▸ Dataset records:
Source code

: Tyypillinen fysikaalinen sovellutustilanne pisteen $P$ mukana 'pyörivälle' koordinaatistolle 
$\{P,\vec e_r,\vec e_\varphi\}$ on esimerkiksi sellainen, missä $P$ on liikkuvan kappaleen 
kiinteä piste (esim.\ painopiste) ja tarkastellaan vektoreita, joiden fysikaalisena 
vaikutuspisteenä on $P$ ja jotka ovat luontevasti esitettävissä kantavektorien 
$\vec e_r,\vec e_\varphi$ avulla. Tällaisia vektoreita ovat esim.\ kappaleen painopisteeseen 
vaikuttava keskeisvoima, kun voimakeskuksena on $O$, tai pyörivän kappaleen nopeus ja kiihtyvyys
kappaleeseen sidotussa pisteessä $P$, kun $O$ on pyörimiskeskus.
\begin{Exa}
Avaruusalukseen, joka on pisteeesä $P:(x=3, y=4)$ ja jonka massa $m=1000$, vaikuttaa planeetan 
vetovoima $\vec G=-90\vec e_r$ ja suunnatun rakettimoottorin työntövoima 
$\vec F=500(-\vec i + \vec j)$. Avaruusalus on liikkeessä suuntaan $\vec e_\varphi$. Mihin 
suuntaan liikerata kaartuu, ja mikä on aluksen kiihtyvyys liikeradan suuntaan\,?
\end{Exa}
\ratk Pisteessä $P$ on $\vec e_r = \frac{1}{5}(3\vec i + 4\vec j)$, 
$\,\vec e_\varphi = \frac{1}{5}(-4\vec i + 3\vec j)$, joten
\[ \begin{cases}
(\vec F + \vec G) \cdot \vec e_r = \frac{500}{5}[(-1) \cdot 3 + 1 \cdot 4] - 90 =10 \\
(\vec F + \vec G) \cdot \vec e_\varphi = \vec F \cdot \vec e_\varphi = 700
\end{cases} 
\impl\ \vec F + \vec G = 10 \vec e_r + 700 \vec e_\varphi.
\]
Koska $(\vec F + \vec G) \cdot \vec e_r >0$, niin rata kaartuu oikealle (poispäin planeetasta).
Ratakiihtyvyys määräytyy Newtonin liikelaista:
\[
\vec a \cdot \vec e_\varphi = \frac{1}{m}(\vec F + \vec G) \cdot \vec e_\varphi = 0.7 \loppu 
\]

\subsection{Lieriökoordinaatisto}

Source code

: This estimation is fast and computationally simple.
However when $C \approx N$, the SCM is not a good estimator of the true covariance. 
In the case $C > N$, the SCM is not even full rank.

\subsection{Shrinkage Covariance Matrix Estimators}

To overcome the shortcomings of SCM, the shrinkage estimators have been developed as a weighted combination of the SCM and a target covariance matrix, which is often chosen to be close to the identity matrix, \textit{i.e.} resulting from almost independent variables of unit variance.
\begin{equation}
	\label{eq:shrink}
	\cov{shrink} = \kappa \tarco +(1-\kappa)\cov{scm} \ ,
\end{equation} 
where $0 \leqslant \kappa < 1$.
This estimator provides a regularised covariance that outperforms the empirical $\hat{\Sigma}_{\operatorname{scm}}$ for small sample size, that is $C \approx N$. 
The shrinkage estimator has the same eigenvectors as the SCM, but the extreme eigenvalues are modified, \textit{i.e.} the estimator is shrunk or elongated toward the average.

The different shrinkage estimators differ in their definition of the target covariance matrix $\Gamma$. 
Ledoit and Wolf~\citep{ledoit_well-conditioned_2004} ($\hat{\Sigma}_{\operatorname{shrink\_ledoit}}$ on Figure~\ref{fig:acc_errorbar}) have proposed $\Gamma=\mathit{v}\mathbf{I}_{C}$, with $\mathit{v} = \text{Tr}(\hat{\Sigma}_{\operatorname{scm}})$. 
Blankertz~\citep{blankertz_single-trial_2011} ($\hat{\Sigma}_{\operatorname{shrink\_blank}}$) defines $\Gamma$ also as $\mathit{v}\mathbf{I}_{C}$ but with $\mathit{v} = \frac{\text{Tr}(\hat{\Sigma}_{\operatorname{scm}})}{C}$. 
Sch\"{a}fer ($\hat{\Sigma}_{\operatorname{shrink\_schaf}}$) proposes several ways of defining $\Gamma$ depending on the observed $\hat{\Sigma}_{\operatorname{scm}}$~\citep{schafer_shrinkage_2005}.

▸ Assigned task: Select, from the listing, all lines that include the word "Gamma".

▸ Exercise solution:
The different shrinkage estimators differ in their definition of the target covariance matrix $\Gamma$. 
Ledoit and Wolf~\citep{ledoit_well-conditioned_2004} ($\hat{\Sigma}_{\operatorname{shrink\_ledoit}}$ on Figure~\ref{fig:acc_errorbar}) have proposed $\Gamma=\mathit{v}\mathbf{I}_{C}$, with $\mathit{v} = \text{Tr}(\hat{\Sigma}_{\operatorname{scm}})$. 
Blankertz~\citep{blankertz_single-trial_2011} ($\hat{\Sigma}_{\operatorname{shrink\_blank}}$) defines $\Gamma$ also as $\mathit{v}\mathbf{I}_{C}$ but with $\mathit{v} = \frac{\text{Tr}(\hat{\Sigma}_{\operatorname{scm}})}{C}$. 
Sch\"{a}fer ($\hat{\Sigma}_{\operatorname{shrink\_schaf}}$) proposes several ways of defining $\Gamma$ depending on the observed $\hat{\Sigma}_{\operatorname{scm}}$~\citep{schafer_shrinkage_2005}.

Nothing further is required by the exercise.